AIM OF THE TASK – For the entries below, the expected answer is the line with "Gemini API key**", the line with "6. **Test the setup**", and every line between them, exactly as written, and nothing more.

Saved data entries:
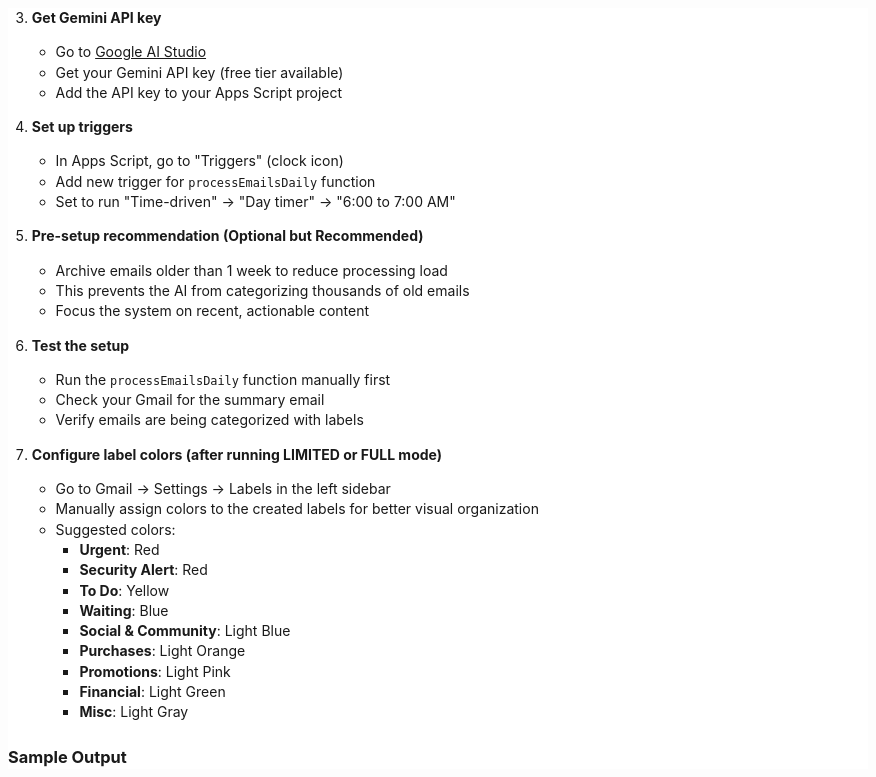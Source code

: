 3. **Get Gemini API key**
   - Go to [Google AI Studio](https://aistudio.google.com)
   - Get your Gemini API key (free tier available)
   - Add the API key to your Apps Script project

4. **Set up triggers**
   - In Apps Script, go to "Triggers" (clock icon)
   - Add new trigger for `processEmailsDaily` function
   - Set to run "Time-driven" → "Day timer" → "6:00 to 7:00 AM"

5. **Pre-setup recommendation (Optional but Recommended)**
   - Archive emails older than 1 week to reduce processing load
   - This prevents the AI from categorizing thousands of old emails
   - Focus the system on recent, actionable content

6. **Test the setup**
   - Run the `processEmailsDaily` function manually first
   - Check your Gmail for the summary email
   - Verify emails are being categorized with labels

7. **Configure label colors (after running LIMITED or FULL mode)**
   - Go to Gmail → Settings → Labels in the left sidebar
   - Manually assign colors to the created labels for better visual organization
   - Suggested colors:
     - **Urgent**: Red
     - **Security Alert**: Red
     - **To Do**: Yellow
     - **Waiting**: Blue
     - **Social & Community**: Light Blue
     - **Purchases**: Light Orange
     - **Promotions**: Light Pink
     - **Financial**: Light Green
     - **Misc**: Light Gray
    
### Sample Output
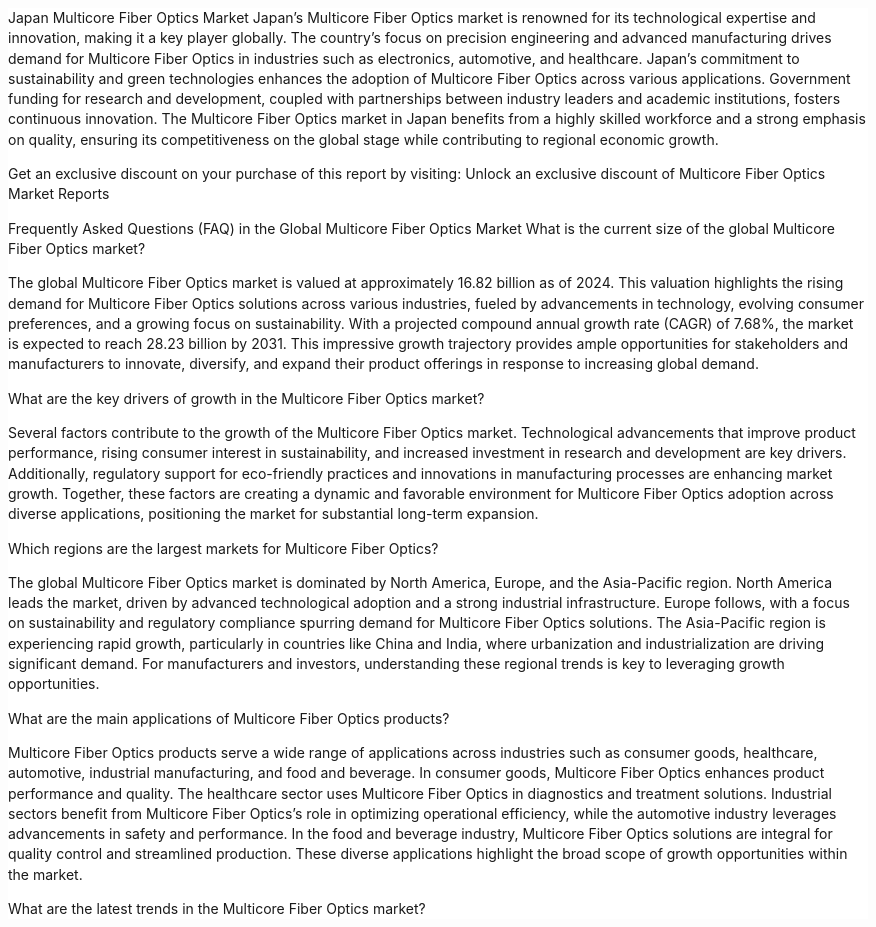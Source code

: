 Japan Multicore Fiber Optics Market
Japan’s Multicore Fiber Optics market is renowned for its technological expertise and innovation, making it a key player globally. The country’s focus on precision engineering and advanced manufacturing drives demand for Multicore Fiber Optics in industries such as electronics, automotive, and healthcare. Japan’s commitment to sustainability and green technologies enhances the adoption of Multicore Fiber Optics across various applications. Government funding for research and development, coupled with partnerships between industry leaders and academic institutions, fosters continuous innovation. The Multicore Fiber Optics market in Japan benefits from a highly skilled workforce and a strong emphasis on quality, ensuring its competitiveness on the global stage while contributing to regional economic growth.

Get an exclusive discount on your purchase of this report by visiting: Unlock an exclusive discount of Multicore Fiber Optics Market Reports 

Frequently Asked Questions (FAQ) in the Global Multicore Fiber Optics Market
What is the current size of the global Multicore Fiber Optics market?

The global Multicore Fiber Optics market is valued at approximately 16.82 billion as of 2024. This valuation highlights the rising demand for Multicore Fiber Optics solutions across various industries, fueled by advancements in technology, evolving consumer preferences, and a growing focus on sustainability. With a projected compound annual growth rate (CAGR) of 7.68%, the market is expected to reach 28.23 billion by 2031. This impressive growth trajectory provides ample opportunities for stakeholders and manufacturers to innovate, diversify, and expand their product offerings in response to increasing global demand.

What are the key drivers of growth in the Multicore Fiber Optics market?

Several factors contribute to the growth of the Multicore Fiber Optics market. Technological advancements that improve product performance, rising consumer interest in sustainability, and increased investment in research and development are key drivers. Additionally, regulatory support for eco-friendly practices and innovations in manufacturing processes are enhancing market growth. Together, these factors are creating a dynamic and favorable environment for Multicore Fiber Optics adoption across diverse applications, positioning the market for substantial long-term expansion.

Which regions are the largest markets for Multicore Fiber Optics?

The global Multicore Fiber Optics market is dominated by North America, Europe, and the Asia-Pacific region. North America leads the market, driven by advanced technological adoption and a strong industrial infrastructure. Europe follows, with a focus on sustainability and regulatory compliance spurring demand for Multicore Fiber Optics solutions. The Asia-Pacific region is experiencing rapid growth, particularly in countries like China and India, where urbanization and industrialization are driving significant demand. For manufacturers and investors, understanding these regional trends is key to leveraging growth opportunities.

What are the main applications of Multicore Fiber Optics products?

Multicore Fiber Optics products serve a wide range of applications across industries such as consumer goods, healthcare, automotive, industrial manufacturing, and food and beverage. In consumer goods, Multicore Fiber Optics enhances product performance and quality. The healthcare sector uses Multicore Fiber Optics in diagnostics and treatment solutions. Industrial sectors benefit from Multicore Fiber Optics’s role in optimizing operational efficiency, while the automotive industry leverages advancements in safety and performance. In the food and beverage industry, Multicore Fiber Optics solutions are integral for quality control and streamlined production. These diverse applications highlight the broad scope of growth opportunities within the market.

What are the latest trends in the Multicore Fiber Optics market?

SOLVED EXERCISE –
: 3. **Get Gemini API key**
   - Go to [Google AI Studio](https://aistudio.google.com)
   - Get your Gemini API key (free tier available)
   - Add the API key to your Apps Script project

4. **Set up triggers**
   - In Apps Script, go to "Triggers" (clock icon)
   - Add new trigger for `processEmailsDaily` function
   - Set to run "Time-driven" → "Day timer" → "6:00 to 7:00 AM"

5. **Pre-setup recommendation (Optional but Recommended)**
   - Archive emails older than 1 week to reduce processing load
   - This prevents the AI from categorizing thousands of old emails
   - Focus the system on recent, actionable content

6. **Test the setup**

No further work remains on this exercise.